The design for the 2017 American Liberty 225th Anniversary Gold Coin. The coin is worth $100.

The U.S. Mint will release a commemorative gold coin in April that will feature Lady Liberty as a black woman, marking the first time she has been depicted as anything other than white on the nation’s currency.

The coin, with a $100 face value, will commemorate the 225th anniversary of the mint’s coin production, the mint and the Treasury Department announced Thursday. Going on sale April 6, it will be 24-karat and weigh about an ounce.

It is part of a series of commemorative coins that will be released every two years. Future ones will show Lady Liberty as Asian, Hispanic and Indian “to reflect the cultural and ethnic diversity of the United States,” the mint said in a statement.

The announcement comes at a pivotal cultural moment for the United States, a week away from a transfer of power following a bruising election dominated by debates about immigration, race and political correctness.

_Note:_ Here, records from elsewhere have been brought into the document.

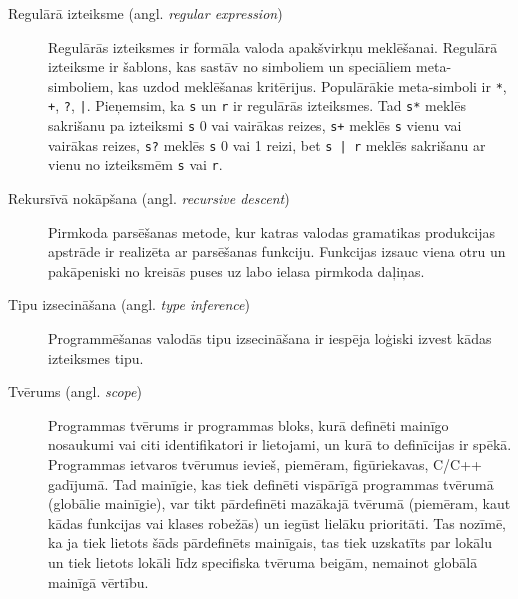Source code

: \begin{description}
\item[Regulārā izteiksme (angl. \emph{regular expression})]
Regulārās izteiksmes ir formāla valoda apakšvirkņu meklēšanai. Regulārā izteiksme ir šablons, kas sastāv no simboliem un speciāliem meta-simboliem, kas uzdod meklēšanas kritērijus. Populārākie meta-simboli ir \texttt{*}, \texttt{+}, \texttt{?},    \texttt{|}. Pieņemsim, ka \texttt{s} un \texttt{r} ir regulārās izteiksmes. Tad \texttt{s*} meklēs sakrišanu pa izteiksmi \texttt{s} 0 vai vairākas reizes, \texttt{s+} meklēs \texttt{s} vienu vai vairākas reizes, \texttt{s?} meklēs \texttt{s} 0 vai 1 reizi, bet  \texttt{s | r} meklēs sakrišanu ar vienu no izteiksmēm \texttt{s} vai \texttt{r}.

\item[Rekursīvā nokāpšana (angl. \emph{recursive descent})]
Pirmkoda parsēšanas metode, kur katras valodas gramatikas produkcijas apstrāde ir realizēta ar parsēšanas funkciju. Funkcijas izsauc viena otru un pakāpeniski no kreisās puses uz labo ielasa pirmkoda daļiņas.

\item[Tipu izsecināšana (angl. \emph{type inference})]
Programmēšanas valodās tipu izsecināšana ir iespēja loģiski izvest kādas izteiksmes tipu.

\item[Tvērums (angl. \emph{scope})]
Programmas tvērums ir programmas bloks, kurā definēti mainīgo nosaukumi vai citi identifikatori ir lietojami, un kurā to definīcijas ir spēkā. Programmas ietvaros tvērumus ievieš, piemēram, figūriekavas, C/C++ gadījumā. Tad mainīgie, kas tiek definēti vispārīgā programmas tvērumā (globālie mainīgie), var tikt pārdefinēti mazākajā tvērumā (piemēram, kaut kādas funkcijas vai klases robežās) un iegūst lielāku prioritāti. Tas nozīmē, ka ja tiek lietots šāds pārdefinēts mainīgais, tas tiek uzskatīts par lokālu un tiek lietots lokāli līdz specifiska tvēruma beigām, nemainot globālā mainīgā vērtību.
\end{description}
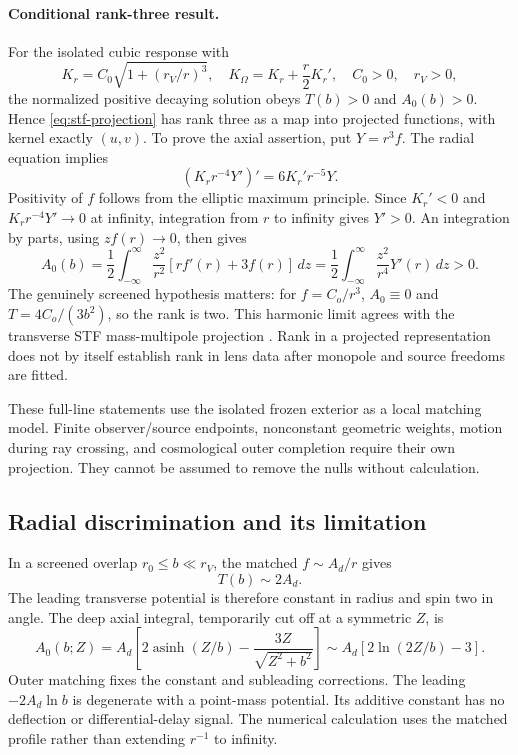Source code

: \paragraph{Conditional rank-three result.}
For the isolated cubic response with
\begin{equation}
 K_r=C_0\sqrt{1+(r_V/r)^3},\quad
 K_\Omega=K_r+\frac r2K_r',\quad C_0>0,\quad r_V>0,
\end{equation}
the normalized positive decaying solution obeys $T(b)>0$ and $A_0(b)>0$. Hence \eqref{eq:stf-projection} has rank three as a map into projected functions, with kernel exactly $(u,v)$. To prove the axial assertion, put $Y=r^3f$. The radial equation implies
\begin{equation}
 (K_r r^{-4}Y')'=6K_r'r^{-5}Y.
\end{equation}
Positivity of $f$ follows from the elliptic maximum principle. Since $K_r'<0$ and $K_r r^{-4}Y'\to0$ at infinity, integration from $r$ to infinity gives $Y'>0$. An integration by parts, using $zf(r)\to0$, then gives
\begin{equation}
 A_0(b)=\frac12\int_{-\infty}^{\infty}\frac{z^2}{r^2}
 [rf'(r)+3f(r)]\,dz
 =\frac12\int_{-\infty}^{\infty}\frac{z^2}{r^4}Y'(r)\,dz>0.
\end{equation}
The genuinely screened hypothesis matters: for $f=C_o/r^3$, $A_0\equiv0$ and $T=4C_o/(3b^2)$, so the rank is two. This harmonic limit agrees with the transverse STF mass-multipole projection \cite{Turyshev2022}. Rank in a projected representation does not by itself establish rank in lens data after monopole and source freedoms are fitted.

These full-line statements use the isolated frozen exterior as a local matching model. Finite observer/source endpoints, nonconstant geometric weights, motion during ray crossing, and cosmological outer completion require their own projection. They cannot be assumed to remove the nulls without calculation.

\subsection{Radial discrimination and its limitation}

In a screened overlap $r_0\le b\ll r_V$, the matched $f\sim A_d/r$ gives
\begin{equation}
 T(b)\sim2A_d.
\end{equation}
The leading transverse potential is therefore constant in radius and spin two in angle. The deep axial integral, temporarily cut off at a symmetric $Z$, is
\begin{equation}
 A_0(b;Z)=A_d\left[2\operatorname{asinh}(Z/b)
 -\frac{3Z}{\sqrt{Z^2+b^2}}\right]
 \sim A_d[2\ln(2Z/b)-3].
\end{equation}
Outer matching fixes the constant and subleading corrections. The leading $-2A_d\ln b$ is degenerate with a point-mass potential. Its additive constant has no deflection or differential-delay signal. The numerical calculation uses the matched profile rather than extending $r^{-1}$ to infinity.


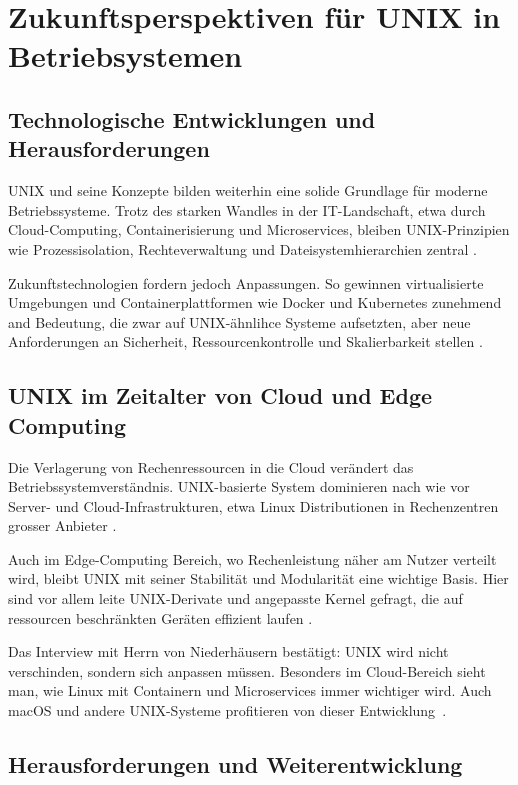 \section{Zukunftsperspektiven für UNIX in Betriebsystemen}

\subsection{Technologische Entwicklungen und Herausforderungen}

UNIX und seine Konzepte bilden weiterhin eine solide Grundlage für moderne Betriebssysteme. Trotz des starken Wandles in der IT-Landschaft, etwa durch
Cloud-Computing, Containerisierung und Microservices, bleiben UNIX-Prinzipien wie Prozessisolation, Rechteverwaltung und Dateisystemhierarchien zentral
\cite{ArtOfUnixProgramming, ModernOS}.

Zukunftstechnologien fordern jedoch Anpassungen. So gewinnen virtualisierte Umgebungen und Containerplattformen wie Docker und Kubernetes zunehmend and Bedeutung,
die zwar auf UNIX-ähnlihce Systeme aufsetzten, aber neue Anforderungen an Sicherheit, Ressourcenkontrolle und Skalierbarkeit stellen \cite{OSConcept}.


\subsection{UNIX im Zeitalter von Cloud und Edge Computing}

Die Verlagerung von Rechenressourcen in die Cloud verändert das Betriebssystemverständnis. UNIX-basierte System dominieren nach wie vor Server- und
Cloud-Infrastrukturen, etwa Linux Distributionen in Rechenzentren grosser Anbieter \cite{ModernOS, OSConcept}.

Auch im Edge-Computing Bereich, wo Rechenleistung näher am Nutzer verteilt wird, bleibt UNIX mit seiner Stabilität und Modularität eine wichtige Basis.
Hier sind vor allem leite UNIX-Derivate und angepasste Kernel gefragt, die auf ressourcen beschränkten Geräten effizient laufen \cite{interviewNH}.

Das Interview mit Herrn von Niederhäusern bestätigt: \glqq UNIX wird nicht verschinden, sondern sich anpassen müssen. Besonders im Cloud-Bereich sieht man, wie
Linux mit Containern und Microservices immer wichtiger wird. Auch macOS und andere UNIX-Systeme profitieren von dieser Entwicklung\grqq \ \cite{interviewNH}.


\subsection{Herausforderungen und Weiterentwicklung}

And Lady Liberty is among the most potent of U.S. symbols. Her best-known depiction, a gift from France in 1886, stands in New York Harbor, a giant statue of a woman with white European features beckoning with a lamp to the refugees of the world.

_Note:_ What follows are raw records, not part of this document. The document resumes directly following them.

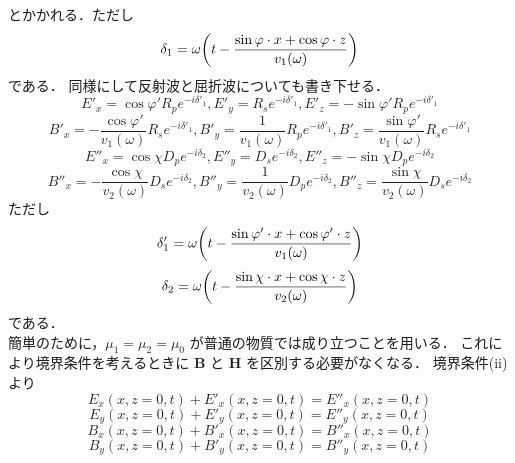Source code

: \documentclass{jsarticle}
\numberwithin{equation}{section}
\theoremstyle{definition}
\begin{document}
とかかれる．ただし
\begin{equation}
    \delta_1 = \omega \qty( t - \frac{\sin \varphi \cdot x + \cos \varphi \cdot z}{v_1 (\omega)} )
\end{equation}
である．
同様にして反射波と屈折波についても書き下せる．
\begin{equation}
    E'_x = \cos \varphi' R_p e^{-i \delta'_1}, E'_y = R_s e^{-i \delta'_1}, E'_z = - \sin \varphi' R_p e^{-i \delta'_1} 
\end{equation}
\begin{equation}
    B'_x = -\frac{\cos \varphi' }{v_1 (\omega)} R_s e^{-i \delta'_1}, B'_y = \frac{1}{v_1 (\omega)}R_p e^{-i \delta'_1}, B'_z = \frac{\sin \varphi' }{v_1 (\omega)} R_s e^{-i \delta'_1}
\end{equation}
\begin{equation}
    E''_x = \cos \chi D_p e^{-i \delta_2}, E''_y = D_s e^{-i \delta_2}, E''_z = - \sin \chi D_p e^{-i \delta_2} 
\end{equation}
\begin{equation}
    B''_x = -\frac{\cos \chi }{v_2 (\omega)} D_s e^{-i \delta_2}, B''_y = \frac{1}{v_2 (\omega)}D_p e^{-i \delta_2}, B''_z = \frac{\sin \chi }{v_2 (\omega)} D_s e^{-i \delta_2}
\end{equation}
ただし
\begin{equation}
    \delta'_1 = \omega \qty( t - \frac{\sin \varphi' \cdot x + \cos \varphi' \cdot z}{v_1 (\omega)} )
\end{equation}
\begin{equation}
    \delta_2 = \omega \qty( t - \frac{\sin \chi \cdot x + \cos \chi \cdot z}{v_2 (\omega)} )
\end{equation}
である．\\
\quad 簡単のために，$\mu_1 = \mu_2 = \mu_0$ が普通の物質では成り立つことを用いる．
これにより境界条件を考えるときに $\bm{B}$ と $\bm{H}$ を区別する必要がなくなる．
境界条件(ii)より 
\begin{equation}
    E_x (x, z = 0, t) + E'_x (x, z = 0, t) = E''_x (x, z = 0, t)
\end{equation}
\begin{equation}
    E_y (x, z = 0, t) + E'_y (x, z = 0, t) = E''_y (x, z = 0, t)
\end{equation}
\begin{equation}
    B_x (x, z = 0, t) + B'_x (x, z = 0, t) = B''_x (x, z = 0, t)
\end{equation}
\begin{equation}
    B_y (x, z = 0, t) + B'_y (x, z = 0, t) = B''_y (x, z = 0, t)
\end{equation}
\end{document}
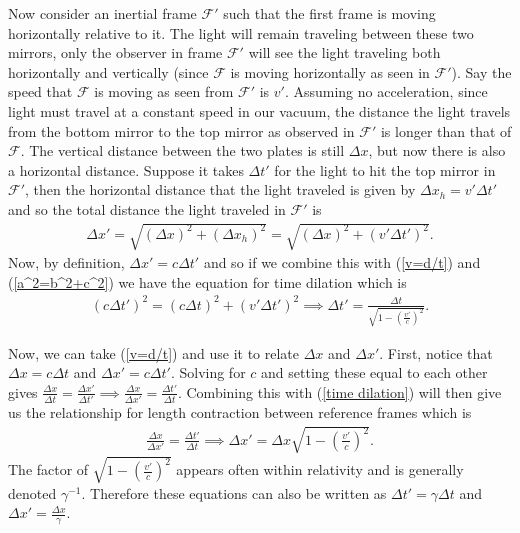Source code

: \documentclass[11pt]{article}
\theoremstyle{definition}
\begin{document}
Now consider an inertial frame $\mathcal{F}'$ such that the first frame is moving horizontally relative to it. The light will remain traveling between these two mirrors, only the observer in frame $\mathcal{F}'$ will see the light traveling both horizontally and vertically (since $\mathcal{F}$ is moving horizontally as seen in $\mathcal{F}'$). Say the speed that $\mathcal{F}$ is moving as seen from $\mathcal{F}'$ is $v'$. Assuming no acceleration, since light must travel at a constant speed in our vacuum, the distance the light travels from the bottom mirror to the top mirror as observed in $\mathcal{F}'$ is longer than that of $\mathcal{F}$. The vertical distance between the two plates is still $\Delta x$, but now there is also a horizontal distance. Suppose it takes $\Delta t'$ for the light to hit the top mirror in $\mathcal{F}'$, then the horizontal distance that the light traveled is given by $\Delta x_h = v' \Delta t'$ and so the total distance the light traveled in $\mathcal{F}'$ is 
\begin{align}
\Delta x' =\sqrt{(\Delta x)^2 + (\Delta x_h)^2}=\sqrt{(\Delta x)^2 + (v' \Delta t')^2}. \label{a^2=b^2+c^2}
\end{align}
Now, by definition, $\Delta x' = c \Delta t'$ and so if we combine this with (\ref{v=d/t}) and (\ref{a^2=b^2+c^2}) we have the equation for time dilation which is
\begin{align}
(c \Delta t')^2=(c \Delta t)^2 + (v' \Delta t')^2 \implies \Delta t'=\frac{\Delta t}{\sqrt{1-\left(\frac{v'}{c}\right)^2}} \label{time dilation}.
\end{align}

Now, we can take (\ref{v=d/t}) and use it to relate $\Delta x$ and $\Delta x'$. First, notice that $\Delta x = c \Delta t$ and $\Delta x' = c \Delta t'$. Solving for $c$ and setting these equal to each other gives $\frac{\Delta x}{\Delta t} = \frac{\Delta x'}{\Delta t'} \implies \frac{\Delta x}{\Delta x'} = \frac{\Delta t'}{\Delta t}$. Combining this with (\ref{time dilation}) will then give us the relationship for length contraction between reference frames which is
\begin{align}
\frac{\Delta x}{\Delta x'} = \frac{\Delta t'}{\Delta t} \implies \Delta x' = \Delta x \sqrt{1-\left(\frac{v'}{c}\right)^2}. \label{lengthContraction}
\end{align}
The factor of $\sqrt{1-\left(\frac{v'}{c}\right)^2}$ appears often within relativity and is generally denoted $\gamma^{-1}$. Therefore these equations can also be written as $\Delta t'=\gamma \Delta t$ and $\Delta x'=\frac{ \Delta x}{\gamma}$. 
\end{document}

“Part of our intent was to honor our tradition and heritage,” Rhett Jeppson, the principal deputy director of the mint, said in a phone interview Friday. “But we also think it’s always worthwhile to have a conversation about liberty, and we certainly have started that conversation.”

Do not expect to see anyone spending the coins at the store. Coins like this do not circulate for everyday use, but are minted for collectors in limited quantities. There will be 100,000 of them with the black Lady Liberty. They will sell for far more than face value, depending on the value of gold, currently more than $1,000 an ounce.

“As we as a nation continue to evolve, so does Liberty’s representation,” Elisa Basnight, the chief of staff at the mint, said at a presentation Thursday in Washington.

The coin’s head (what the mint calls the obverse) was designed by Justin Kunz and engraved by Phebe Hemphill, and it shows a profile of Lady Liberty with a crown of stars that holds back her hair. The tail (the reverse, in mint lingo), shows an eagle in flight.

Jeppson said that several women had approached him after seeing the coin and told him “she looks like me when I was younger.”

“I saw real value in that,” he said. “That we see ourselves in the images in our coins.”

The mint is expecting the coin to sell well, Jeppson said. Any profit the mint generates from the sale of its coins is returned to the Treasury. Last year, the mint sent about $600 million back to the U.S. government, Jeppson said.

In addition to the 100,000 gold coins — more than is typical for this sort of commemorative coin — that will be printed at West Point, the mint will also produce 100,000 of what it calls medals, silver reproductions of the image that will sell for around $40 to $50.

“The silver medals will be done at Philadelphia because that is the birthplace of the mint,” Jeppson said.

The Coinage Act of 1792 established the mint, and it also mandated that any coins produced by the mint include an image of “liberty” as well as an inscription of the word. Since then, the idea has appeared in many forms on U.S. currency, both circulated and collectible, most often as the feminine Lady Liberty.

“When you look at the very first coins that we produced, they had a crazy-haired Liberty on there,” Jeppson said.

These coins are already in production. The next ones in the series are in the planning stage. Rough guidelines are given to sets of artists and sculptors, some of whom are staff at the mint and others who are part of a pool, as Kunz was. Their work is then shared with the members of two commissions — one a group of citizen advisers and one a fine arts commission — who make recommendations on the final design for the coin.

“It’s difficult for us to say what future coins will look like until we get there,” Jeppson said.

4 responses to “Lady Liberty will be a black woman on a U.S. coin”

  1. wrightj says:

    Yeah sure, I’ll just pull a $1500 bill out of my back pocket.

  2. youngblood says:

    Sure don`t look like the statue.

  3. cojef says:

    The minting(100,000) of gold coins are for the selected rich that sells for in excess of the gold market’s value, while the silver($40) will be minted for the mass market. Class distinction or rich over poor! Used to be a coin collector and soon realized it was rigged only for individuals with wealth. I’m a poor so have no business in a hobby where wealth prevails. Your collection will always be inferior to the wealthy!